### What is needed
Using the entries below, output each line exactly from the first through the one that contains "- **Azure 存储帐户**。".

(Data items)
__________________________________________________

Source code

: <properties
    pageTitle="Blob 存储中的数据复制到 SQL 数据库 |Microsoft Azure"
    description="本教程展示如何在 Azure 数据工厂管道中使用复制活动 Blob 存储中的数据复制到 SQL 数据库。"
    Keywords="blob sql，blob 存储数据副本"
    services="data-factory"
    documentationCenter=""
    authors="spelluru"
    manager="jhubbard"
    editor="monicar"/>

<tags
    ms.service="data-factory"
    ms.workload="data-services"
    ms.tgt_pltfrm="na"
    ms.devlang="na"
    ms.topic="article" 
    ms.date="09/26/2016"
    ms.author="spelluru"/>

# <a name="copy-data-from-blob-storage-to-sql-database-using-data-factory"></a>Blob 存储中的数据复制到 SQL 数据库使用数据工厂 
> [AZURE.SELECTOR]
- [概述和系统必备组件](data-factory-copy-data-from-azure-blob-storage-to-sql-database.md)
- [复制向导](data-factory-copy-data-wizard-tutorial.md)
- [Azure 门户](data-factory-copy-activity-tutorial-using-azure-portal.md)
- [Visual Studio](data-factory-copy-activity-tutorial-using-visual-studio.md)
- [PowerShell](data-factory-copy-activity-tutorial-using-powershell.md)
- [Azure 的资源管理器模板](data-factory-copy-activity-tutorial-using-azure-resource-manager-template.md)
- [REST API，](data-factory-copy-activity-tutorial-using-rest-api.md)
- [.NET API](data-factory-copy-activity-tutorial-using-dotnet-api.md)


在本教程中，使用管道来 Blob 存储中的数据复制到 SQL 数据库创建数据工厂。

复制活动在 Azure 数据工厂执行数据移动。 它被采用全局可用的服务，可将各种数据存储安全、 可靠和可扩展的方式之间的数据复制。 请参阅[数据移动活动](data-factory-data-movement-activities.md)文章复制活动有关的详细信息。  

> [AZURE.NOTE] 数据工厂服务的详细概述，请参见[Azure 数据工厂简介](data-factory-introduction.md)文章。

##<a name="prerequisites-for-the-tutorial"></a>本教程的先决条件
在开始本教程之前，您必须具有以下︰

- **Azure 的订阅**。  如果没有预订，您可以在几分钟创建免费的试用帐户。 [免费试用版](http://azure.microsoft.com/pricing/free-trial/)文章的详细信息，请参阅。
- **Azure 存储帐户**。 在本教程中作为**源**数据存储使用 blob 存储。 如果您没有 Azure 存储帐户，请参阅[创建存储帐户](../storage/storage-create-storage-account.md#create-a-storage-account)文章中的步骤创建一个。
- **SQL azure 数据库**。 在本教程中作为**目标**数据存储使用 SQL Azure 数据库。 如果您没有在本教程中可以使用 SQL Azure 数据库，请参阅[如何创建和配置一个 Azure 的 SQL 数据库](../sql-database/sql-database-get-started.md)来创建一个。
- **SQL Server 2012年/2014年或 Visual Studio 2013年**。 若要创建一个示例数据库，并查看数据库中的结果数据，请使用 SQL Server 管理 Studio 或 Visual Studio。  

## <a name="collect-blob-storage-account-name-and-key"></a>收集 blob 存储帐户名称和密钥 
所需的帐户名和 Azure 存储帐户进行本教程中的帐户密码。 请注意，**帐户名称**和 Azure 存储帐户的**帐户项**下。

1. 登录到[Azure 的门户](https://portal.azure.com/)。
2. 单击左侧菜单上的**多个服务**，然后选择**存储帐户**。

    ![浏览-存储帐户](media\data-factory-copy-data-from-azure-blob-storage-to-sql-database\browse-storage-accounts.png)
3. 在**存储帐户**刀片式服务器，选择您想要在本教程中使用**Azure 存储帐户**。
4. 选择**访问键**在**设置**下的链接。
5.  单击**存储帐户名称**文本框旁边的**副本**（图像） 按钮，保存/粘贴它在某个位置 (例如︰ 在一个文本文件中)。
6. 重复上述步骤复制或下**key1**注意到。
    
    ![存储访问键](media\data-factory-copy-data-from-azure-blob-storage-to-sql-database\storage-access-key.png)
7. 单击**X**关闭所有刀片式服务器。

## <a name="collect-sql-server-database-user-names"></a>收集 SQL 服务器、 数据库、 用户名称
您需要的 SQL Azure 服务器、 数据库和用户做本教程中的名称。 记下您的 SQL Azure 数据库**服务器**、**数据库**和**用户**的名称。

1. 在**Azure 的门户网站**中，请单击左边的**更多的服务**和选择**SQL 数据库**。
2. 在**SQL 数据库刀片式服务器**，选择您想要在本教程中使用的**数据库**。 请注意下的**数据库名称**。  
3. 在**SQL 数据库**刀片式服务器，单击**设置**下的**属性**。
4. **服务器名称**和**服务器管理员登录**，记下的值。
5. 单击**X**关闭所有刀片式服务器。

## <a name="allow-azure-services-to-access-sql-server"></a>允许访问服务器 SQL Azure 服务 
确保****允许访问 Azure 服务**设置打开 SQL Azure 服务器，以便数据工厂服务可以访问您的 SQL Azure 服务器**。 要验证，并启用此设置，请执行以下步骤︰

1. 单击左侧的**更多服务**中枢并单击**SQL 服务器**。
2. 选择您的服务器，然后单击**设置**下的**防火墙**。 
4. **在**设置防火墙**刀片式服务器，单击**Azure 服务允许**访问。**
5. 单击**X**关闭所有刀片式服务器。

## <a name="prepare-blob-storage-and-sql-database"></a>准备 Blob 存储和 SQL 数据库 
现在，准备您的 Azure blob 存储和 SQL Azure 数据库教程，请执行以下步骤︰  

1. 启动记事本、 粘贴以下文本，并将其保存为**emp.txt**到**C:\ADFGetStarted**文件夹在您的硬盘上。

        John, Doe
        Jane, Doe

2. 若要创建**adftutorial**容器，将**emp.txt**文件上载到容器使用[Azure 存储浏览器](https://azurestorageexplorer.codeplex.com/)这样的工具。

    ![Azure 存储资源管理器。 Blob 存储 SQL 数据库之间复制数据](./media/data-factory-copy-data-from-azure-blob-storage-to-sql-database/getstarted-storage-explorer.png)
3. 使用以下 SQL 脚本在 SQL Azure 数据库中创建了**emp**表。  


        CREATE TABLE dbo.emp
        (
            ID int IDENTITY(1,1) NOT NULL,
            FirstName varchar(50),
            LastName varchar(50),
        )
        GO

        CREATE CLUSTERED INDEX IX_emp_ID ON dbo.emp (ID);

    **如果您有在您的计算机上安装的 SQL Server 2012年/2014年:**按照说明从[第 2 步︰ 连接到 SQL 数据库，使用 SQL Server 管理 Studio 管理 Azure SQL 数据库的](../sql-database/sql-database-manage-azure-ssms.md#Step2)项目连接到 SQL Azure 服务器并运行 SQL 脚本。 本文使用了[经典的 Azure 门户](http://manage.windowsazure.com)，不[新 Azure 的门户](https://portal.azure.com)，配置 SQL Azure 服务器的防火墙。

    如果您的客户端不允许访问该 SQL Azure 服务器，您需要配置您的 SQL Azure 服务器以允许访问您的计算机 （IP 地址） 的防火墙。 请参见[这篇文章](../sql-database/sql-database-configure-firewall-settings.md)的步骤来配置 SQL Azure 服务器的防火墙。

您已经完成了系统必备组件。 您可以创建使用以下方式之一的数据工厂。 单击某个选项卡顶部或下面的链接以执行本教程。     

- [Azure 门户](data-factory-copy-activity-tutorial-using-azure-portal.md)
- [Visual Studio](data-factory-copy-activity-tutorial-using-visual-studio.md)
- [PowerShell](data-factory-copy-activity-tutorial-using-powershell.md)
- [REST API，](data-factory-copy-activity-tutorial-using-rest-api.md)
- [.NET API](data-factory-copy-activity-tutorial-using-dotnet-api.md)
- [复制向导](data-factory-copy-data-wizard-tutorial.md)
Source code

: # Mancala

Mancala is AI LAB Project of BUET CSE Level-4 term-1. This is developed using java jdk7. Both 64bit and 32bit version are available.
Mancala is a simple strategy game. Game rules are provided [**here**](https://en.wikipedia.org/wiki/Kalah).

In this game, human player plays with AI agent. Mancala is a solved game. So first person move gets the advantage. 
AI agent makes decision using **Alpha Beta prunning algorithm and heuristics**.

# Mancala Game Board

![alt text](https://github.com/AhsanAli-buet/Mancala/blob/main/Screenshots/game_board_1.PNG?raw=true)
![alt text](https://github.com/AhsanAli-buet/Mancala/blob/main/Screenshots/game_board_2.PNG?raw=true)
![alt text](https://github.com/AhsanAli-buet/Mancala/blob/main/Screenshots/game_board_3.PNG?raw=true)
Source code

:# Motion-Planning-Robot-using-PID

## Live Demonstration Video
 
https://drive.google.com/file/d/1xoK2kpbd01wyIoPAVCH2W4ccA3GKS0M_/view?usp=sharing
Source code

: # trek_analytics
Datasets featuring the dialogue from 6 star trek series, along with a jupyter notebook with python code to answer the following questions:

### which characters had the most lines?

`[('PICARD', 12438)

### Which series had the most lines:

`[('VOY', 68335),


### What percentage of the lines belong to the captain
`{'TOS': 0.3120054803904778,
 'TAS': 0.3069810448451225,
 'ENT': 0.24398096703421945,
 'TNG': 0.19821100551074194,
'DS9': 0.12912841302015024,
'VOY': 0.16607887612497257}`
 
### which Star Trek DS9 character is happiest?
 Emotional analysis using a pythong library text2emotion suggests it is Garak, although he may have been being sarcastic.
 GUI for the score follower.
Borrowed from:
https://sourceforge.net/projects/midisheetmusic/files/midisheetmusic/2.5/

__________________________________________________

### Answer space
Source code

: <properties
    pageTitle="Blob 存储中的数据复制到 SQL 数据库 |Microsoft Azure"
    description="本教程展示如何在 Azure 数据工厂管道中使用复制活动 Blob 存储中的数据复制到 SQL 数据库。"
    Keywords="blob sql，blob 存储数据副本"
    services="data-factory"
    documentationCenter=""
    authors="spelluru"
    manager="jhubbard"
    editor="monicar"/>

<tags
    ms.service="data-factory"
    ms.workload="data-services"
    ms.tgt_pltfrm="na"
    ms.devlang="na"
    ms.topic="article" 
    ms.date="09/26/2016"
    ms.author="spelluru"/>

# <a name="copy-data-from-blob-storage-to-sql-database-using-data-factory"></a>Blob 存储中的数据复制到 SQL 数据库使用数据工厂 
> [AZURE.SELECTOR]
- [概述和系统必备组件](data-factory-copy-data-from-azure-blob-storage-to-sql-database.md)
- [复制向导](data-factory-copy-data-wizard-tutorial.md)
- [Azure 门户](data-factory-copy-activity-tutorial-using-azure-portal.md)
- [Visual Studio](data-factory-copy-activity-tutorial-using-visual-studio.md)
- [PowerShell](data-factory-copy-activity-tutorial-using-powershell.md)
- [Azure 的资源管理器模板](data-factory-copy-activity-tutorial-using-azure-resource-manager-template.md)
- [REST API，](data-factory-copy-activity-tutorial-using-rest-api.md)
- [.NET API](data-factory-copy-activity-tutorial-using-dotnet-api.md)


在本教程中，使用管道来 Blob 存储中的数据复制到 SQL 数据库创建数据工厂。

复制活动在 Azure 数据工厂执行数据移动。 它被采用全局可用的服务，可将各种数据存储安全、 可靠和可扩展的方式之间的数据复制。 请参阅[数据移动活动](data-factory-data-movement-activities.md)文章复制活动有关的详细信息。  

> [AZURE.NOTE] 数据工厂服务的详细概述，请参见[Azure 数据工厂简介](data-factory-introduction.md)文章。

##<a name="prerequisites-for-the-tutorial"></a>本教程的先决条件
在开始本教程之前，您必须具有以下︰

- **Azure 的订阅**。  如果没有预订，您可以在几分钟创建免费的试用帐户。 [免费试用版](http://azure.microsoft.com/pricing/free-trial/)文章的详细信息，请参阅。
- **Azure 存储帐户**。 在本教程中作为**源**数据存储使用 blob 存储。 如果您没有 Azure 存储帐户，请参阅[创建存储帐户](../storage/storage-create-storage-account.md#create-a-storage-account)文章中的步骤创建一个。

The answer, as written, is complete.